* Source material *
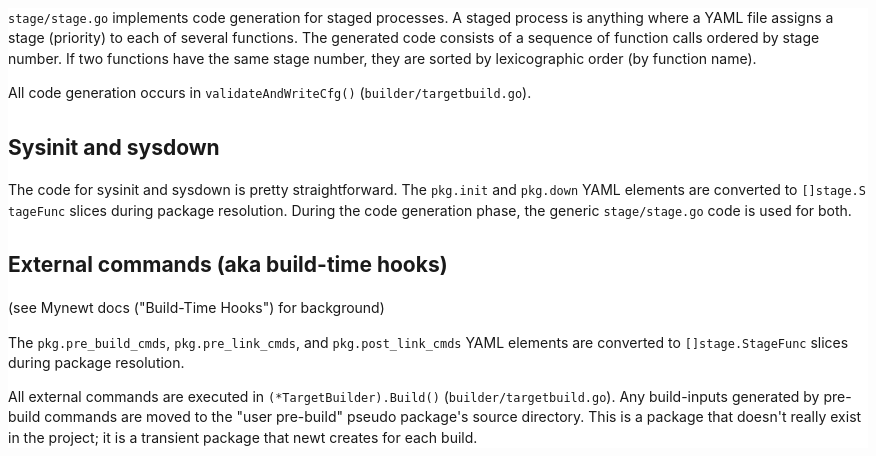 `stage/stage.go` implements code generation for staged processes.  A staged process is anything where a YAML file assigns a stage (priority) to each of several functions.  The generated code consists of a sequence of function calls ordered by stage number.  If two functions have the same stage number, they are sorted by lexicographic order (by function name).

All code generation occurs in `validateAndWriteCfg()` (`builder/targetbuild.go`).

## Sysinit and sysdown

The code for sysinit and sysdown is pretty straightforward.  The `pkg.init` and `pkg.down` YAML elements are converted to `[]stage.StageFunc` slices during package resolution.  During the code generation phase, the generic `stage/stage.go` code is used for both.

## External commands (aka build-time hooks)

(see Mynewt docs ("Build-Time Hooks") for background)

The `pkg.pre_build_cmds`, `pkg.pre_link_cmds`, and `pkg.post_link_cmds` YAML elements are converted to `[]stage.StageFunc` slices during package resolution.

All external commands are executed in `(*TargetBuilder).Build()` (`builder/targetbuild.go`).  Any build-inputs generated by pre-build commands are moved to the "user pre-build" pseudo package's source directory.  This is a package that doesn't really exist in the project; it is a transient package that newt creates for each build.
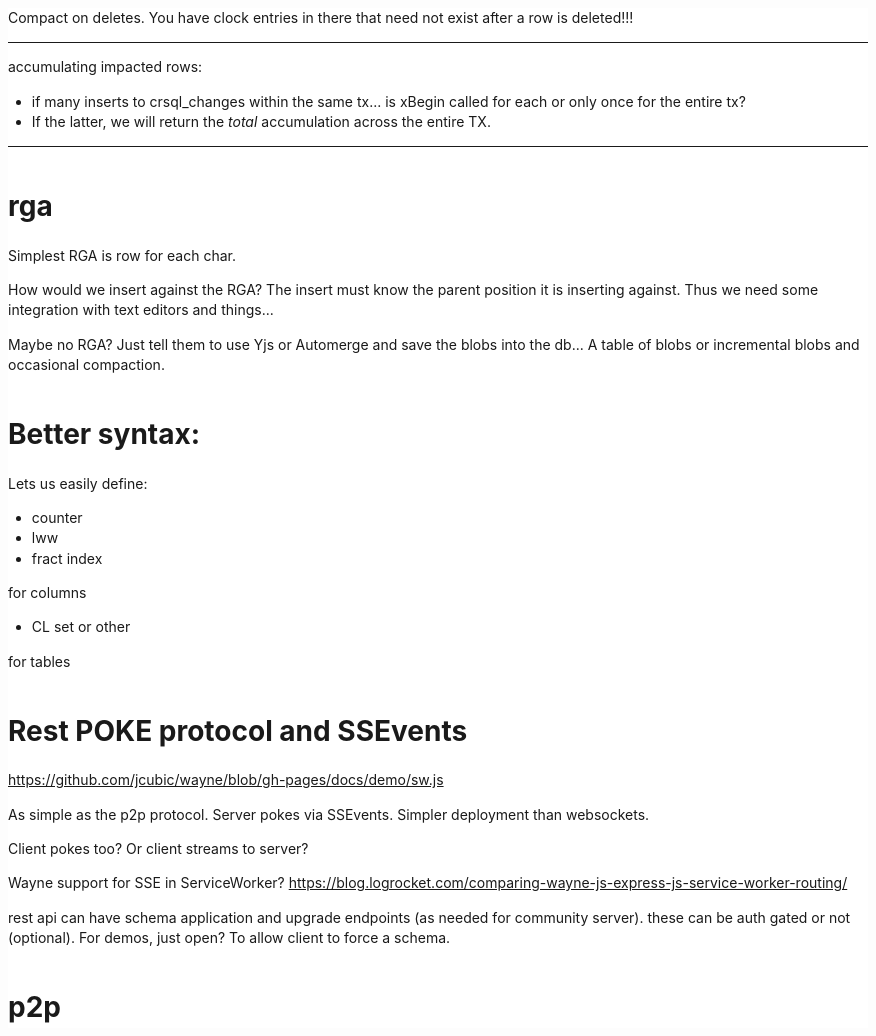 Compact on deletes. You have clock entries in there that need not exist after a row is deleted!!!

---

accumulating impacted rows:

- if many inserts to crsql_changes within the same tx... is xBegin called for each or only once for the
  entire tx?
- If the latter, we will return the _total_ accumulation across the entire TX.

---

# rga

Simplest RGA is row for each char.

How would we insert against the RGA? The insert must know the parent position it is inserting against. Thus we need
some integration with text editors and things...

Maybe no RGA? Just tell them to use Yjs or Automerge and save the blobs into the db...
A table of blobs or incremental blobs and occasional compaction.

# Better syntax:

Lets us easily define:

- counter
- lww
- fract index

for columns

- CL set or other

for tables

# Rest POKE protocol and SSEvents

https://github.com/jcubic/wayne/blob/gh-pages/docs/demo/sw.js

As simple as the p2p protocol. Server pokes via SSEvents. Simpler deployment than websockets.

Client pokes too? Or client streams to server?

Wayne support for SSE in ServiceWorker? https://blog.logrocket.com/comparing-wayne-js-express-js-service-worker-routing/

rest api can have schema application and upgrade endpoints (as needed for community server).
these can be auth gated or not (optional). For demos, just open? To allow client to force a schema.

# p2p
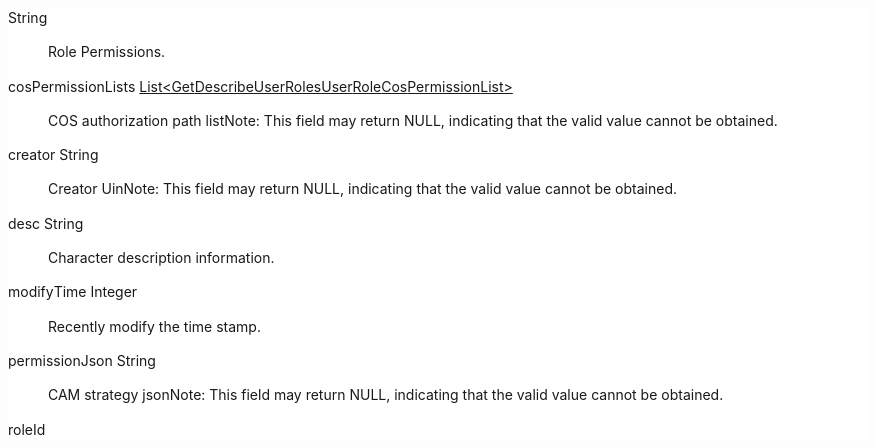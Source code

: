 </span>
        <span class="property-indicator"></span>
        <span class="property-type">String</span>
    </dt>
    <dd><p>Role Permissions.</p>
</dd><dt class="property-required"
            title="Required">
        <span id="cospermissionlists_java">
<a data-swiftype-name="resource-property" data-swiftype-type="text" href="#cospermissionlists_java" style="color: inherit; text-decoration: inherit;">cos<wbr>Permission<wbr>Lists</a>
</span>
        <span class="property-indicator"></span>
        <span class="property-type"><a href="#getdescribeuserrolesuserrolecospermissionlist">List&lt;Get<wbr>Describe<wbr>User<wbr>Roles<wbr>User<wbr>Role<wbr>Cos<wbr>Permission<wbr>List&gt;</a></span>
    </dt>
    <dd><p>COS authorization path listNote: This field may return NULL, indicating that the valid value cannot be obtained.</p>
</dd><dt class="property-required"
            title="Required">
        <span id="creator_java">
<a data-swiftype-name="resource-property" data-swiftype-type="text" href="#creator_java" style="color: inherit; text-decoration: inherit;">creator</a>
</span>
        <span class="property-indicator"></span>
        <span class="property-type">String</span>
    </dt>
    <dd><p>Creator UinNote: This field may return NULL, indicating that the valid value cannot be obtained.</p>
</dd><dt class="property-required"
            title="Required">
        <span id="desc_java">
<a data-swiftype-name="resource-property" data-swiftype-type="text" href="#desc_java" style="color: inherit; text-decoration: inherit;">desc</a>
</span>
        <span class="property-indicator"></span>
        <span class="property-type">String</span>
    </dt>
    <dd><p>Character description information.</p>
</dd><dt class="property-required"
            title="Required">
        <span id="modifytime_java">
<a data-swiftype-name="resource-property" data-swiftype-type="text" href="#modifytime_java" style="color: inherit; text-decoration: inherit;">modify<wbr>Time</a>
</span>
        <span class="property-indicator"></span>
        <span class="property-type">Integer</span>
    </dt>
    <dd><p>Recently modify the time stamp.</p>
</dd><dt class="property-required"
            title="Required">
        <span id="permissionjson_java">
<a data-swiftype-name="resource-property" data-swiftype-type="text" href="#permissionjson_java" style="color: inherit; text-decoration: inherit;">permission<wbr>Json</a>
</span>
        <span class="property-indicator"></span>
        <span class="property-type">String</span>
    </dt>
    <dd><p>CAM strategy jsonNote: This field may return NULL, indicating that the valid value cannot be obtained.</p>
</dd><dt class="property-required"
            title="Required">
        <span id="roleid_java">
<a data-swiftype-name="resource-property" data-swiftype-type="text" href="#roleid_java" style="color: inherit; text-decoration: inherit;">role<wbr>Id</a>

* Directions *
Copy all lines in the listing above where the string "indicating" appears.

* Exercise output *
    <dd><p>COS authorization path listNote: This field may return NULL, indicating that the valid value cannot be obtained.</p>
    <dd><p>Creator UinNote: This field may return NULL, indicating that the valid value cannot be obtained.</p>
    <dd><p>CAM strategy jsonNote: This field may return NULL, indicating that the valid value cannot be obtained.</p>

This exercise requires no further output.